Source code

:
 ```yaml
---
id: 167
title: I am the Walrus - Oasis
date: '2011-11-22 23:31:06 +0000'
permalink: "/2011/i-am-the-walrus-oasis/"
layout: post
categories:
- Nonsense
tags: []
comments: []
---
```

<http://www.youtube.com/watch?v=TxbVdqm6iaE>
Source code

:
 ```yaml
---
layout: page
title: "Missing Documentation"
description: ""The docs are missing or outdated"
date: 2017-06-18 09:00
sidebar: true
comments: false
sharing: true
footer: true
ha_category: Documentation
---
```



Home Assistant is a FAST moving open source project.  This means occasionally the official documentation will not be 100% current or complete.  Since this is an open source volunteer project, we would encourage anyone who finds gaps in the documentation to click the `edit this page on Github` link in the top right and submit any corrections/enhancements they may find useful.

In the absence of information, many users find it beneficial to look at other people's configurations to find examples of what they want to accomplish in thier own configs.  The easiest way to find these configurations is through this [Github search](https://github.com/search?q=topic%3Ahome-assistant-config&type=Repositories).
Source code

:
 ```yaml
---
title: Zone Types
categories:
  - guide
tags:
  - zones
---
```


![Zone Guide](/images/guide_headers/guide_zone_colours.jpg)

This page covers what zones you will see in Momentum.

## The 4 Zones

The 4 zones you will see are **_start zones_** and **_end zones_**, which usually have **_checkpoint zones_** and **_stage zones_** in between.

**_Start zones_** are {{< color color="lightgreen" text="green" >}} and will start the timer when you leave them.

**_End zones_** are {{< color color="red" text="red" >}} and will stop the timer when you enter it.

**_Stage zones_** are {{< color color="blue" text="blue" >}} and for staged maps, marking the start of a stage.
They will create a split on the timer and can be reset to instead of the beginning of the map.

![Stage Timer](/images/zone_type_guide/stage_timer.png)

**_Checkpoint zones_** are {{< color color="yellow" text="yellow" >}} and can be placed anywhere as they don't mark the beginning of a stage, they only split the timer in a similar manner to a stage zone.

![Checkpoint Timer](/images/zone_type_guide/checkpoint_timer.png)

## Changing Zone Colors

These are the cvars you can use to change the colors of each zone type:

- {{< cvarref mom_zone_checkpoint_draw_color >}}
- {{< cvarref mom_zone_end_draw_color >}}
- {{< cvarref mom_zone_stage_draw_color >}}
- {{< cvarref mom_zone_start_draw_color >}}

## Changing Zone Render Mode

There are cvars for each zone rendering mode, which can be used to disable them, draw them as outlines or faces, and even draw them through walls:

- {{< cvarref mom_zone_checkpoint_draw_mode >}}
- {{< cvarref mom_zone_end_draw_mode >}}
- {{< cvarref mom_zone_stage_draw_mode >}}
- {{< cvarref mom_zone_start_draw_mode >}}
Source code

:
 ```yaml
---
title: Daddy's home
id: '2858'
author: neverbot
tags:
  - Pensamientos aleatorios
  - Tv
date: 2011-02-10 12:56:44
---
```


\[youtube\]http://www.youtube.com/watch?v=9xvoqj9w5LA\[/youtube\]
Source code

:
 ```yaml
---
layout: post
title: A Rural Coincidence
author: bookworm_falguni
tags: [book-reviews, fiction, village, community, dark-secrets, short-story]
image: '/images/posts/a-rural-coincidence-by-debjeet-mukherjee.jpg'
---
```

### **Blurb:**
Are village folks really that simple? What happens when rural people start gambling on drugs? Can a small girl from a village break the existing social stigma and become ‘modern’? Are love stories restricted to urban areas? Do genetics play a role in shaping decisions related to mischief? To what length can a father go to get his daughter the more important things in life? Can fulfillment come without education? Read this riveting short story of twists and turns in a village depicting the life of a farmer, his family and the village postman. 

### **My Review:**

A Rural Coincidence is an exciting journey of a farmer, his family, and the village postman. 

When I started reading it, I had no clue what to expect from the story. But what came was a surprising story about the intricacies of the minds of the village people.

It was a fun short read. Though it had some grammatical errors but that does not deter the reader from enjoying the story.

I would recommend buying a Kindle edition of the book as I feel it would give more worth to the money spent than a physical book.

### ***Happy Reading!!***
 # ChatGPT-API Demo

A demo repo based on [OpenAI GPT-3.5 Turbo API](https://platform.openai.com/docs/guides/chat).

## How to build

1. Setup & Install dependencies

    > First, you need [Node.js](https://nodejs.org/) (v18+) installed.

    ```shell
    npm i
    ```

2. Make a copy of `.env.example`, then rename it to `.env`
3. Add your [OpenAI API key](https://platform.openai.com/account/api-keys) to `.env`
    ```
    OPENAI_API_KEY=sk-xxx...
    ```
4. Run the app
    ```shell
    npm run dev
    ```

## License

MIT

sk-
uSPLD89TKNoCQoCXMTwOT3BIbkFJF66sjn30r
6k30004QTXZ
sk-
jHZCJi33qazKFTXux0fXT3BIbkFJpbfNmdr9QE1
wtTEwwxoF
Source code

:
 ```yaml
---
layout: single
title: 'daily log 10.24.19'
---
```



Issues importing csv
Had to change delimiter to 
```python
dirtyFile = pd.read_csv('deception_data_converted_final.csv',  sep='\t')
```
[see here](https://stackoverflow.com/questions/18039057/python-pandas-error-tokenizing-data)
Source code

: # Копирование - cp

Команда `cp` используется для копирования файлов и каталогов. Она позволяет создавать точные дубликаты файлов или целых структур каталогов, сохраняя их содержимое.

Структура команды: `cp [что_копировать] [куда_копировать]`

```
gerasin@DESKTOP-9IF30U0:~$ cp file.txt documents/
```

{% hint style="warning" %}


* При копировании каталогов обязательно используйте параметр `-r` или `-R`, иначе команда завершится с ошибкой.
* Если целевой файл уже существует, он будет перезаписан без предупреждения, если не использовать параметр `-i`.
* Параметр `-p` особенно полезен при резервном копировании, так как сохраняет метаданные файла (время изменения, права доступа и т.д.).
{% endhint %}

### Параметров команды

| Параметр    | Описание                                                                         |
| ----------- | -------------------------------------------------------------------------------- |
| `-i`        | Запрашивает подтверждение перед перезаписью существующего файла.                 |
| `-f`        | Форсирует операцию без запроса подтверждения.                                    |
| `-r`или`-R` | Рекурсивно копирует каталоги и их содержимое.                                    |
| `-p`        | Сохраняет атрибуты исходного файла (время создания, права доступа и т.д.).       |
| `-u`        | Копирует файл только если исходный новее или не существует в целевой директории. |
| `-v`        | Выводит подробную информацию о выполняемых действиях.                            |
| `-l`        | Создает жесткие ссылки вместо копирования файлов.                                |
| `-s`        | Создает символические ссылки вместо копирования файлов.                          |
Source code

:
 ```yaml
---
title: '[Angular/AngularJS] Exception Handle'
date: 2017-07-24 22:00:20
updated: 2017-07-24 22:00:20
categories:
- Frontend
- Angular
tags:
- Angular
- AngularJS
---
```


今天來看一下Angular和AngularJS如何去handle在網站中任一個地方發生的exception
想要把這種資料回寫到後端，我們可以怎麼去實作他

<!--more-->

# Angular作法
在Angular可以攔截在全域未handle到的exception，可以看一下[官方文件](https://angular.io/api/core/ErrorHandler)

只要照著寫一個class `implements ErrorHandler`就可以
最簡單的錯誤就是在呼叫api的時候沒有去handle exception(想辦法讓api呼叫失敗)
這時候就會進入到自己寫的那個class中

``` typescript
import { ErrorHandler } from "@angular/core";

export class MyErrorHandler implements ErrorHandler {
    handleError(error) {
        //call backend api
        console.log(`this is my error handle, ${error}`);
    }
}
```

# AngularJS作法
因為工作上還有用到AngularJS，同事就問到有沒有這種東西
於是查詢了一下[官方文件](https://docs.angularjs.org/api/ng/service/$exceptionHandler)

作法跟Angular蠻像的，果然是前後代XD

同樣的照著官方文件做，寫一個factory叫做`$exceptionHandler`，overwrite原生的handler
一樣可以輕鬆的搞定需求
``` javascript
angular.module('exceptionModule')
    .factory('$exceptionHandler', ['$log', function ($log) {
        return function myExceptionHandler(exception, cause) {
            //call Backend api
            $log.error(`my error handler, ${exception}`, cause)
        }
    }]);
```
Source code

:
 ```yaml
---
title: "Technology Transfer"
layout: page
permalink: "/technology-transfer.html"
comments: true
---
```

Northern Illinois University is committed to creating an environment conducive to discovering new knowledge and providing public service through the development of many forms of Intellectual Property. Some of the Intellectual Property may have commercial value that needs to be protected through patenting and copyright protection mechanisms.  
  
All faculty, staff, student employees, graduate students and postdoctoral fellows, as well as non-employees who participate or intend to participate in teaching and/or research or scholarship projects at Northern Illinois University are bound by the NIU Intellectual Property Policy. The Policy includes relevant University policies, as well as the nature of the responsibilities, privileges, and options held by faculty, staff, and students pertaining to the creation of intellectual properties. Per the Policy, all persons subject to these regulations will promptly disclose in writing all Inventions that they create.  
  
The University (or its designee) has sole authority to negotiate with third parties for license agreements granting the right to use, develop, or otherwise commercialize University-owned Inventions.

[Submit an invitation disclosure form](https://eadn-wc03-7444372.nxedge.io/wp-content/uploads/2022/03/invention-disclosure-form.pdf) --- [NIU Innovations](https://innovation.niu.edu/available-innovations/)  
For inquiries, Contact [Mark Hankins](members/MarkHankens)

-*-*-

**AIM OF THE EXERCISE:** Scan the entries above for the line containing "The 4 zones you", and copy it and all lines after it exactly, down to and including the line containing "of a stage.".

**ANSWER TO THIS PROBLEM:**
The 4 zones you will see are **_start zones_** and **_end zones_**, which usually have **_checkpoint zones_** and **_stage zones_** in between.

**_Start zones_** are {{< color color="lightgreen" text="green" >}} and will start the timer when you leave them.

**_End zones_** are {{< color color="red" text="red" >}} and will stop the timer when you enter it.

**_Stage zones_** are {{< color color="blue" text="blue" >}} and for staged maps, marking the start of a stage.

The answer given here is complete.